Exercise description -> For each line of the data below that holds "要进行更深入的体验", copy the line.
◇ ◇ ◇ ◇
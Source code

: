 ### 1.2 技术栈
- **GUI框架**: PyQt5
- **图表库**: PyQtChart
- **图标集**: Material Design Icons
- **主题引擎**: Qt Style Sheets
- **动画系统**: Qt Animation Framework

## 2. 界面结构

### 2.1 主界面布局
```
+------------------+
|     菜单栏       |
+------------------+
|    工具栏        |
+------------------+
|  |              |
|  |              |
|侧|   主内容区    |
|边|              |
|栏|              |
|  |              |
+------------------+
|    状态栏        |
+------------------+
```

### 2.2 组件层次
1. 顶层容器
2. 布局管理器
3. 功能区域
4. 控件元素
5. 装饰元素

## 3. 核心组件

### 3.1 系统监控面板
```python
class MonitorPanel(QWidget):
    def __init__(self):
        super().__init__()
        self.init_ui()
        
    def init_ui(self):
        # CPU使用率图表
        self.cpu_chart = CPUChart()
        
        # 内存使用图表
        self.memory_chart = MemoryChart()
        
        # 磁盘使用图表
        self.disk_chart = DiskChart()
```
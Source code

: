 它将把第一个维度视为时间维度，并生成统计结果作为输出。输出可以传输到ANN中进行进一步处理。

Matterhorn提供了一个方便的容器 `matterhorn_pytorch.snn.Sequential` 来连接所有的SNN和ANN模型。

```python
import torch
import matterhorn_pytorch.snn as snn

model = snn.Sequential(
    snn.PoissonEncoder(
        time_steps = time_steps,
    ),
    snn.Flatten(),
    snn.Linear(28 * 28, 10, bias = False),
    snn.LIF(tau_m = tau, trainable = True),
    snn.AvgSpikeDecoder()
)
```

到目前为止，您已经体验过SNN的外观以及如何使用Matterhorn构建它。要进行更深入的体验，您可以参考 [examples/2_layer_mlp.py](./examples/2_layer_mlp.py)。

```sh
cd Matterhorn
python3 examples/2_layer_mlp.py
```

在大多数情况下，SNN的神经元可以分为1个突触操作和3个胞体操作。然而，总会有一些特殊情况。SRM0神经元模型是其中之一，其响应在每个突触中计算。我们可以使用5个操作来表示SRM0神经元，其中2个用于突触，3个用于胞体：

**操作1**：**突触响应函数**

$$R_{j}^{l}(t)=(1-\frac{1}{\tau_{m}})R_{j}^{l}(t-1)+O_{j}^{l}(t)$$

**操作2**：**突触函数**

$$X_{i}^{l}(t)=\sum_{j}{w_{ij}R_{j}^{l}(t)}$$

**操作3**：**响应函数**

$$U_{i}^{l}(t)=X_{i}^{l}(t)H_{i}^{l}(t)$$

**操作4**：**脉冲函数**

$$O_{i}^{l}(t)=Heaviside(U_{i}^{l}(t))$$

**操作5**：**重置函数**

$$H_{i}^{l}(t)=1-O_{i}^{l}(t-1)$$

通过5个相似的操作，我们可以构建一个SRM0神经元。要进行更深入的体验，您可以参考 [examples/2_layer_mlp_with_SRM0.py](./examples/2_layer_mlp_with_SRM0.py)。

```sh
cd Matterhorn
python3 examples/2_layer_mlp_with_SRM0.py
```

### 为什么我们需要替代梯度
◇ ◇ ◇ ◇
Result of the task ->
到目前为止，您已经体验过SNN的外观以及如何使用Matterhorn构建它。要进行更深入的体验，您可以参考 [examples/2_layer_mlp.py](./examples/2_layer_mlp.py)。
通过5个相似的操作，我们可以构建一个SRM0神经元。要进行更深入的体验，您可以参考 [examples/2_layer_mlp_with_SRM0.py](./examples/2_layer_mlp_with_SRM0.py)。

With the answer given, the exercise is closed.